RecursiveSplitter

datapizza.modules.splitters.RecursiveSplitter

Bases: Splitter

The RecursiveSplitter takes leaf nodes from a tree document structure and groups them into Chunk objects until reaching the maximum character limit. Each leaf Node represents the smallest unit of content that can be grouped.

init

__init__(max_char=5000, overlap=0)

Initialize the RecursiveSplitter.

Parameters:

Name	Type	Description	Default
`max_char`	`int`	The maximum number of characters per chunk	`5000`
`overlap`	`int`	The number of characters to overlap between chunks	`0`

split

split(node)

Split the node into chunks.

Parameters:

Name	Type	Description	Default
`node`	`Node`	The node to split	required

Returns:

Type	Description
`list[Chunk]`	A list of chunks

Usage

from datapizza.modules.parsers import TextParser
from datapizza.modules.splitters import RecursiveSplitter

splitter = RecursiveSplitter(
    max_char=10,
    overlap=1,
)

# Parse text into nodes because RecursiveSplitter need Node
parser = TextParser()
document = parser.parse("""
This is the first section of the document.
It contains important information about the topic.

This is the second section with more details.
It provides additional context and examples.
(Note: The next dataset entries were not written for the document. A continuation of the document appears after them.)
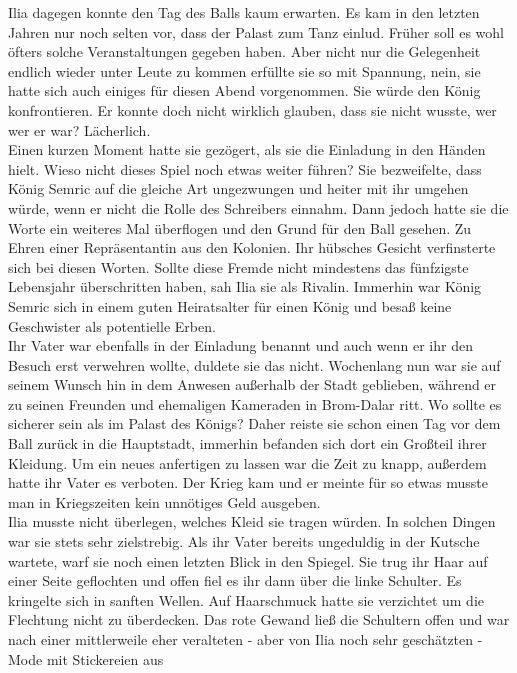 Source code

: Ilia dagegen konnte den Tag des Balls kaum erwarten. Es kam in den letzten Jahren nur noch selten 
vor, dass der Palast zum Tanz einlud. Früher soll es wohl öfters solche Veranstaltungen gegeben 
haben. Aber nicht nur die Gelegenheit endlich wieder unter Leute zu kommen erfüllte sie so mit 
Spannung, nein, sie hatte sich auch einiges für diesen Abend vorgenommen. Sie würde den König 
konfrontieren. Er konnte doch nicht wirklich glauben, dass sie nicht wusste, wer wer er war? 
Lächerlich.\\
Einen kurzen Moment hatte sie gezögert, als sie die Einladung in den Händen hielt. Wieso nicht 
dieses Spiel noch etwas weiter führen? Sie bezweifelte, dass König Semric auf die gleiche Art 
ungezwungen und heiter mit ihr umgehen würde, wenn er nicht die Rolle des Schreibers einnahm. Dann 
jedoch hatte sie die Worte ein weiteres Mal überflogen und den Grund für den Ball gesehen. Zu Ehren 
einer Repräsentantin aus den Kolonien. Ihr hübsches Gesicht verfinsterte sich bei diesen Worten. 
Sollte diese Fremde nicht mindestens das fünfzigste Lebensjahr überschritten haben, sah Ilia sie 
als Rivalin. Immerhin war König Semric sich in einem guten Heiratsalter für einen König und besaß 
keine Geschwister als potentielle Erben.\\
Ihr Vater war ebenfalls in der Einladung benannt und auch wenn er ihr den Besuch erst verwehren 
wollte, duldete sie das nicht. Wochenlang nun war sie auf seinem Wunsch hin in dem Anwesen 
außerhalb der Stadt geblieben, während er zu seinen Freunden und ehemaligen Kameraden in Brom-Dalar 
ritt. Wo sollte es sicherer sein als im Palast des Königs? Daher reiste sie schon einen Tag vor dem 
Ball zurück in die Hauptstadt, immerhin befanden sich dort ein Großteil ihrer Kleidung. Um ein 
neues anfertigen zu lassen war die Zeit zu knapp, außerdem hatte ihr Vater es verboten. Der Krieg 
kam und er meinte für so etwas musste man in Kriegszeiten kein unnötiges Geld ausgeben.\\
Ilia musste nicht überlegen, welches Kleid sie tragen würden. In solchen Dingen war sie stets sehr 
zielstrebig. Als ihr Vater bereits ungeduldig in der Kutsche wartete, warf sie noch einen letzten 
Blick in den Spiegel. Sie trug ihr Haar auf einer Seite geflochten und offen fiel es ihr dann über 
die linke Schulter. Es kringelte sich in sanften Wellen. Auf Haarschmuck hatte sie verzichtet um 
die Flechtung nicht zu überdecken. Das rote Gewand ließ die Schultern offen und war nach einer 
mittlerweile eher veralteten - aber von Ilia noch sehr geschätzten - Mode mit Stickereien aus 
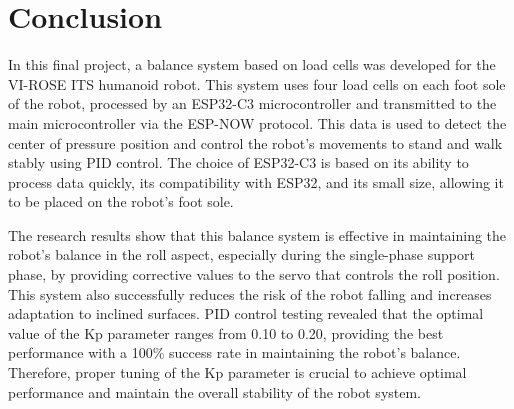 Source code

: \section{Conclusion}
\label{sec:conclusion}

In this final project, a balance system based on load cells was developed for the VI-ROSE ITS humanoid robot. This system uses four load cells on each foot sole of the robot, processed by an ESP32-C3 microcontroller and transmitted to the main microcontroller via the ESP-NOW protocol. This data is used to detect the center of pressure position and control the robot's movements to stand and walk stably using PID control. The choice of ESP32-C3 is based on its ability to process data quickly, its compatibility with ESP32, and its small size, allowing it to be placed on the robot's foot sole.

The research results show that this balance system is effective in maintaining the robot's balance in the roll aspect, especially during the single-phase support phase, by providing corrective values to the servo that controls the roll position. This system also successfully reduces the risk of the robot falling and increases adaptation to inclined surfaces. PID control testing revealed that the optimal value of the Kp parameter ranges from 0.10 to 0.20, providing the best performance with a 100\% success rate in maintaining the robot's balance. Therefore, proper tuning of the Kp parameter is crucial to achieve optimal performance and maintain the overall stability of the robot system.
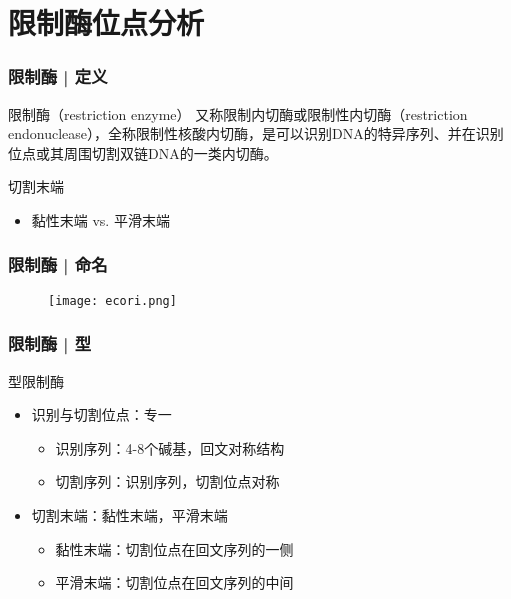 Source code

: \section{限制酶位点分析}
\begin{frame}
  \frametitle{限制酶 | 定义}
  \begin{block}{限制酶（restriction enzyme）}
    又称限制内切酶或限制性内切酶（restriction endonuclease），全称限制性核酸内切酶，是可以识别DNA的特异序列、并在识别位点或其周围切割双链DNA的一类内切酶。
  \end{block}
  \pause
  \begin{block}{切割末端}
    \begin{itemize}
      \item 黏性末端 vs. 平滑末端
    \end{itemize}
  \end{block}
  \begin{figure}
    \centering
  \end{figure}
\end{frame}

\begin{frame}
  \frametitle{限制酶 | \alert{命名}}
  \begin{figure}
    \centering
    \texttt{[image: ecori.png]}
  \end{figure}
\end{frame}

\begin{frame}
  \frametitle{限制酶 | \alert{型}}
  \begin{block}{型限制酶}
  \begin{itemize}
    \item 识别与切割位点：专一
      \begin{itemize}
        \item 识别序列：4-8个碱基，回文对称结构
        \item 切割序列：识别序列，切割位点对称
      \end{itemize}
    \item 切割末端：黏性末端，平滑末端
      \begin{itemize}
        \item 黏性末端：切割位点在回文序列的一侧
        \item 平滑末端：切割位点在回文序列的中间
      \end{itemize}
  \end{itemize}
  \end{block}
\end{frame}

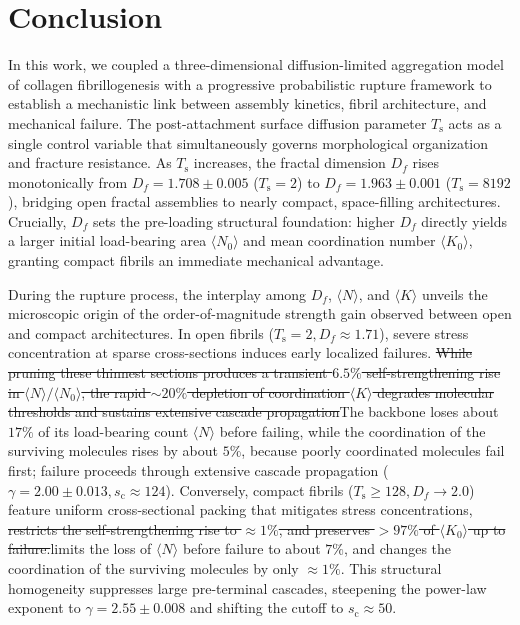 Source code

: \documentclass[aps,physrev,preprint,groupedaddress,linenumbers]{revtex4-2}
\newcommand{\added}[1]{{\color{red}#1}}
\newcommand{\deleted}[1]{{\color{red}\sout{#1}}}
\begin{document}
\section{Conclusion}
In this work, we coupled a three-dimensional diffusion-limited aggregation model of collagen fibrillogenesis with a progressive probabilistic rupture framework to establish a mechanistic link between assembly kinetics, fibril architecture, and mechanical failure. The post-attachment surface diffusion parameter $T_{\mathrm{s}}$ acts as a single control variable that simultaneously governs morphological organization and fracture resistance. As $T_{\mathrm{s}}$ increases, the fractal dimension $D_f$ rises monotonically from $D_f = 1.708 \pm 0.005$ ($T_{\mathrm{s}}=2$) to $D_f = 1.963 \pm 0.001$ ($T_{\mathrm{s}}=8192$), bridging open fractal assemblies to nearly compact, space-filling architectures. Crucially, $D_f$ sets the pre-loading structural foundation: higher $D_f$ directly yields a larger initial load-bearing area $\langle N_0 \rangle$ and mean coordination number $\langle K_0 \rangle$, granting compact fibrils an immediate mechanical advantage.

During the rupture process, the interplay among $D_f$, $\langle N \rangle$, and $\langle K \rangle$ unveils the microscopic origin of the order-of-magnitude strength gain observed between open and compact architectures. In open fibrils ($T_{\mathrm{s}}=2, D_f \approx 1.71$), severe stress concentration at sparse cross-sections induces early localized failures. \deleted{While pruning these thinnest sections produces a transient $6.5\%$ self-strengthening rise in $\langle N \rangle / \langle N_0 \rangle$, the rapid $\sim 20\%$ depletion of coordination $\langle K \rangle$ degrades molecular thresholds and sustains extensive cascade propagation}\added{The backbone loses about $17\%$ of its load-bearing count $\langle N \rangle$ before failing, while the coordination of the surviving molecules rises by about $5\%$, because poorly coordinated molecules fail first; failure proceeds through extensive cascade propagation} ($\gamma = 2.00 \pm 0.013, s_{\mathrm{c}} \approx 124$). Conversely, compact fibrils ($T_{\mathrm{s}} \ge 128, D_f \to 2.0$) feature uniform cross-sectional packing that mitigates stress concentrations, \deleted{restricts the self-strengthening rise to $\approx 1\%$, and preserves $>97\%$ of $\langle K_0 \rangle$ up to failure.}\added{limits the loss of $\langle N \rangle$ before failure to about $7\%$, and changes the coordination of the surviving molecules by only $\approx 1\%$.} This structural homogeneity suppresses large pre-terminal cascades, steepening the power-law exponent to $\gamma = 2.55 \pm 0.008$ and shifting the cutoff to $s_{\mathrm{c}} \approx 50$.
\end{document}
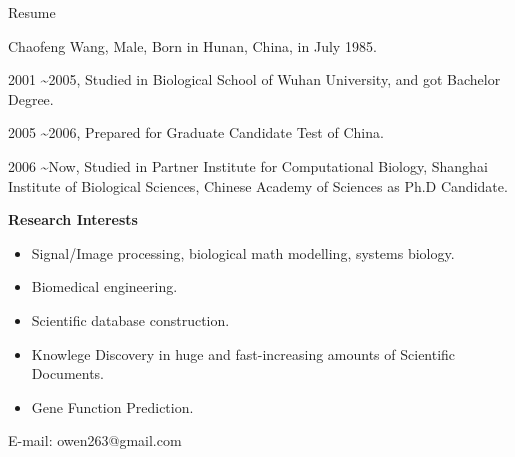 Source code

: 
\begin{wcfChaps}{Resume}


Chaofeng Wang, Male, Born in Hunan, China, in July 1985.

% 
2001 \textasciitilde 2005, Studied in Biological School of Wuhan University, and got Bachelor Degree.

2005 \textasciitilde 2006, Prepared for Graduate Candidate Test of China.

2006 \textasciitilde Now, Studied in Partner Institute for Computational Biology, Shanghai Institute of Biological Sciences, Chinese Academy of Sciences as Ph.D Candidate.




\vspace{0.1in}
\textbf{Research Interests}
\begin{itemize}
\item Signal/Image processing, biological math modelling, systems biology.
\item Biomedical engineering.
\item Scientific database construction.
\item Knowlege Discovery in huge and fast-increasing amounts of Scientific Documents.
\item Gene Function Prediction. 
\end{itemize}

% 
% 

E-mail: owen263@gmail.com


\end{wcfChaps}
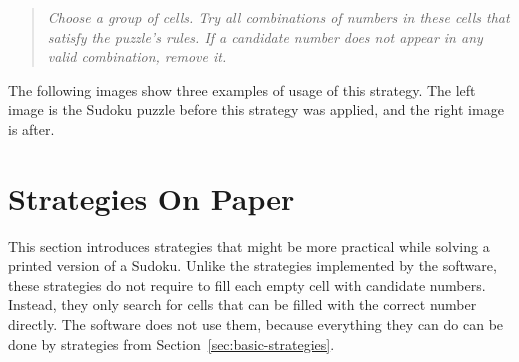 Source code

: \begin{quote}
    \textit{
        Choose a group of cells.
        Try all combinations of numbers in these cells that satisfy the puzzle's rules.
        If a candidate number does not appear in any valid combination, remove it.
    }
\end{quote}

The following images show three examples of usage of this strategy.
The left image is the Sudoku puzzle before this strategy was applied, and the right image is after.




\section{Strategies On Paper}\label{sec:paper}

This section introduces strategies that might be more practical while solving a printed version of a Sudoku.
Unlike the strategies implemented by the software,
these strategies do not require to fill each empty cell with candidate numbers.
Instead, they only search for cells that can be filled with the correct number directly.
The software does not use them,
because everything they can do can be done by strategies from Section~\ref{sec:basic-strategies}.

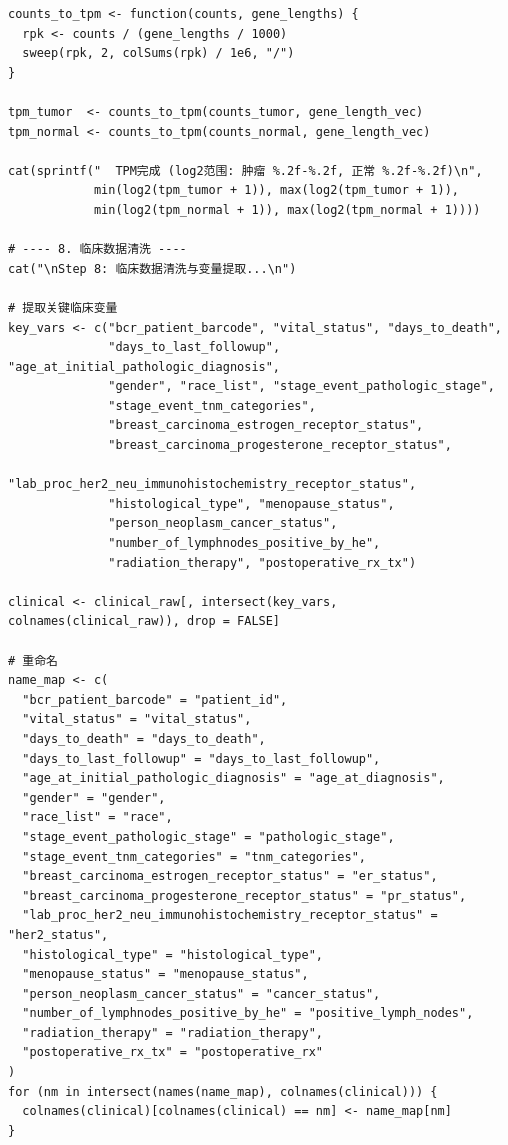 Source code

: \documentclass[12pt,a4paper]{ctexart}
\begin{document}
\begin{lstlisting}[caption={01_data_preprocessing}, basicstyle=\ttfamily\scriptsize]
counts_to_tpm <- function(counts, gene_lengths) {
  rpk <- counts / (gene_lengths / 1000)
  sweep(rpk, 2, colSums(rpk) / 1e6, "/")
}

tpm_tumor  <- counts_to_tpm(counts_tumor, gene_length_vec)
tpm_normal <- counts_to_tpm(counts_normal, gene_length_vec)

cat(sprintf("  TPM完成 (log2范围: 肿瘤 %.2f-%.2f, 正常 %.2f-%.2f)\n",
            min(log2(tpm_tumor + 1)), max(log2(tpm_tumor + 1)),
            min(log2(tpm_normal + 1)), max(log2(tpm_normal + 1))))

# ---- 8. 临床数据清洗 ----
cat("\nStep 8: 临床数据清洗与变量提取...\n")

# 提取关键临床变量
key_vars <- c("bcr_patient_barcode", "vital_status", "days_to_death",
              "days_to_last_followup", "age_at_initial_pathologic_diagnosis",
              "gender", "race_list", "stage_event_pathologic_stage",
              "stage_event_tnm_categories",
              "breast_carcinoma_estrogen_receptor_status",
              "breast_carcinoma_progesterone_receptor_status",
              "lab_proc_her2_neu_immunohistochemistry_receptor_status",
              "histological_type", "menopause_status",
              "person_neoplasm_cancer_status",
              "number_of_lymphnodes_positive_by_he",
              "radiation_therapy", "postoperative_rx_tx")

clinical <- clinical_raw[, intersect(key_vars, colnames(clinical_raw)), drop = FALSE]

# 重命名
name_map <- c(
  "bcr_patient_barcode" = "patient_id",
  "vital_status" = "vital_status",
  "days_to_death" = "days_to_death",
  "days_to_last_followup" = "days_to_last_followup",
  "age_at_initial_pathologic_diagnosis" = "age_at_diagnosis",
  "gender" = "gender",
  "race_list" = "race",
  "stage_event_pathologic_stage" = "pathologic_stage",
  "stage_event_tnm_categories" = "tnm_categories",
  "breast_carcinoma_estrogen_receptor_status" = "er_status",
  "breast_carcinoma_progesterone_receptor_status" = "pr_status",
  "lab_proc_her2_neu_immunohistochemistry_receptor_status" = "her2_status",
  "histological_type" = "histological_type",
  "menopause_status" = "menopause_status",
  "person_neoplasm_cancer_status" = "cancer_status",
  "number_of_lymphnodes_positive_by_he" = "positive_lymph_nodes",
  "radiation_therapy" = "radiation_therapy",
  "postoperative_rx_tx" = "postoperative_rx"
)
for (nm in intersect(names(name_map), colnames(clinical))) {
  colnames(clinical)[colnames(clinical) == nm] <- name_map[nm]
}


\end{lstlisting}
\end{document}
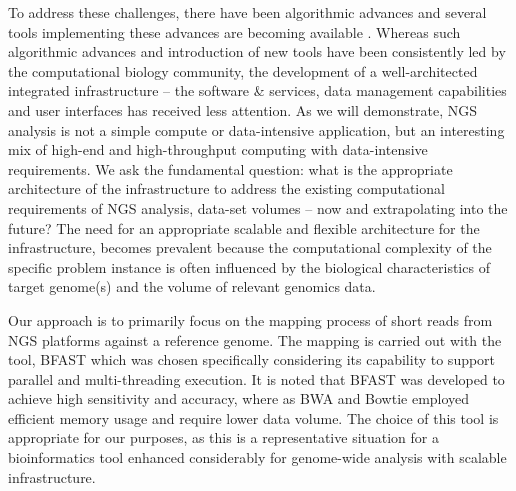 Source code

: \documentclass{sig-alternate}
\begin{document}

To address these challenges, there have been algorithmic advances and
several tools implementing these advances are becoming available
\cite{trapnell2009,bfast2009,scheibye-alsing2009,pepke2009,samtools}.
Whereas such algorithmic advances and introduction of new tools have
been consistently led by the computational biology community, the
development of a well-architected integrated infrastructure -- the
software \& services, data management capabilities and user interfaces
has received less attention.  As we will demonstrate, NGS analysis is
not a simple compute or data-intensive application, but an interesting
mix of high-end and high-throughput computing with data-intensive
requirements.  We ask the fundamental question: what is the
appropriate architecture of the infrastructure to address the existing
computational requirements of NGS analysis, data-set volumes -- now
and extrapolating into the future?  The need for an appropriate
scalable and flexible architecture for the infrastructure, becomes
prevalent because the computational complexity of the specific problem
instance is often influenced by the biological characteristics of 
target genome(s) and the volume of relevant genomics data.


Our approach is to primarily focus on the mapping process of short
reads from NGS platforms against a reference genome.  The mapping is
carried out with the tool, BFAST\cite{bfast2009, bfast2009b} which was
chosen specifically considering its capability to support parallel and
multi-threading execution.
It is noted that BFAST was developed to achieve high sensitivity and accuracy, where as BWA and Bowtie employed efficient memory usage and require lower data volume\cite{bfast2009}.
 The choice of this tool is appropriate for our purposes, as this %
is a representative situation for a bioinformatics tool enhanced
considerably for genome-wide analysis with scalable infrastructure.
\end{document}
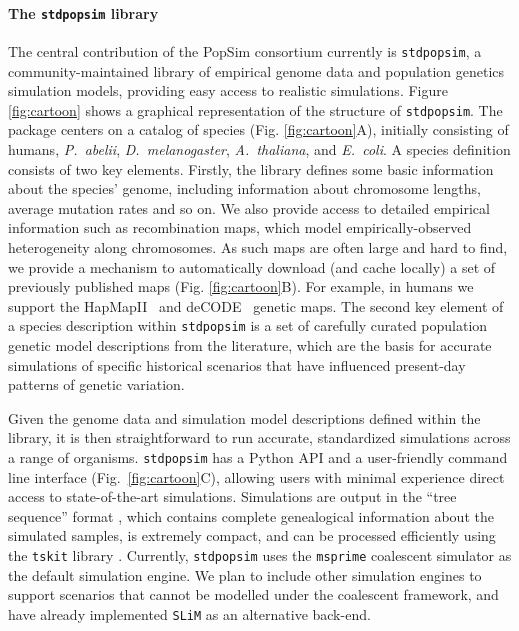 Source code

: \documentclass[12pt,halfline,a4paper]{ouparticle}
\newcommand{\stdpopsim}{\texttt{stdpopsim}\xspace}
\newcommand{\tskit}{\texttt{tskit}\xspace}
\begin{document}
\paragraph{The \stdpopsim library}
The central contribution of the PopSim consortium currently is \stdpopsim, a
community-maintained library of empirical genome data and population genetics simulation
models, providing easy access to realistic simulations. Figure \ref{fig:cartoon} shows a graphical
representation of the structure of \stdpopsim. The package centers
on a catalog of species (Fig. \ref{fig:cartoon}A), initially consisting of humans, \emph{P.~abelii}, 
\emph{D.~melanogaster}, \emph{A.~thaliana}, and \emph{E.~coli}.
A species definition consists of two key elements.  Firstly, the library defines
some basic information about the species' genome, including information about chromosome
lengths, average mutation rates and so on. We also provide access to detailed
empirical information such as recombination maps, which model empirically-observed
heterogeneity along chromosomes. As such maps are often large and hard
to find, we provide a mechanism to automatically download (and cache locally) a
set of previously published maps (Fig. \ref{fig:cartoon}B). For example, in humans we support the
HapMapII~\citep{international2007second} and
deCODE~\citep{kong2010fine} genetic maps. The second key element of a species description
within \stdpopsim is a set of carefully curated population genetic model
descriptions from the literature, which are the basis for accurate simulations
of specific historical scenarios that have influenced present-day patterns of
genetic variation.

Given the genome data and simulation model descriptions defined within the
library, it is then straightforward to run accurate, standardized simulations
across a range of organisms. \stdpopsim has a Python API and a user-friendly
command line interface (Fig.~\ref{fig:cartoon}C), allowing users with minimal experience direct access to
state-of-the-art simulations. Simulations are output in the “tree sequence”
format \citep{kelleher2016efficient,kelleher2018efficient,kelleher2019inferring}, which
contains complete genealogical information about the simulated samples, is
extremely compact, and can be processed efficiently using the \tskit library
\citep{kelleher2016efficient,kelleher2018efficient}. Currently,
\stdpopsim uses the  \texttt{msprime} coalescent simulator \citep{kelleher2016efficient}
as the default simulation engine. We plan to include other simulation
engines to support scenarios that cannot be modelled under the coalescent framework,
and have already implemented \texttt{SLiM} \citep{haller2019slim} as
an alternative back-end.
\end{document}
The final section concludes the document.
It summarizes the key points discussed.
""")

chunks = splitter.split(document)
print(chunks)

Features

Uses multiple separator strategies in order of preference
Recursive approach ensures optimal chunk boundaries
Configurable chunk size and overlap for context preservation
Handles various content types with appropriate separator selection
Preserves content structure while maintaining size limits